» Assignment: Go through the data line by line and count the lines that hold "validation". Reply with the total only.

*** Opening of Data to examine ***

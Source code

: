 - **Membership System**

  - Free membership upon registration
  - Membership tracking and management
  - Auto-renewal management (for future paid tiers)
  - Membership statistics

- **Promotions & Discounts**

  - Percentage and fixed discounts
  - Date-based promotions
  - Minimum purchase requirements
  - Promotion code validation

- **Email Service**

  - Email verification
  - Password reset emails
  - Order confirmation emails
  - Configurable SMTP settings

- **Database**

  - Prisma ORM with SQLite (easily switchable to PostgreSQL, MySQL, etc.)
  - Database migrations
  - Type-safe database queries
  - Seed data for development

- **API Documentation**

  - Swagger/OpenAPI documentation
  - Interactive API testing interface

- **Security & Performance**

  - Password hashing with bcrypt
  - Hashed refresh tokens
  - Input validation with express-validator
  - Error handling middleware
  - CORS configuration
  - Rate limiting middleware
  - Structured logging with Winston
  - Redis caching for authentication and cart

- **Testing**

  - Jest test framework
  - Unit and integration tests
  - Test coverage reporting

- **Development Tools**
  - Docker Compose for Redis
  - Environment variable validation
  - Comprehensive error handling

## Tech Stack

*** Close of Data to examine ***

» Output below: 3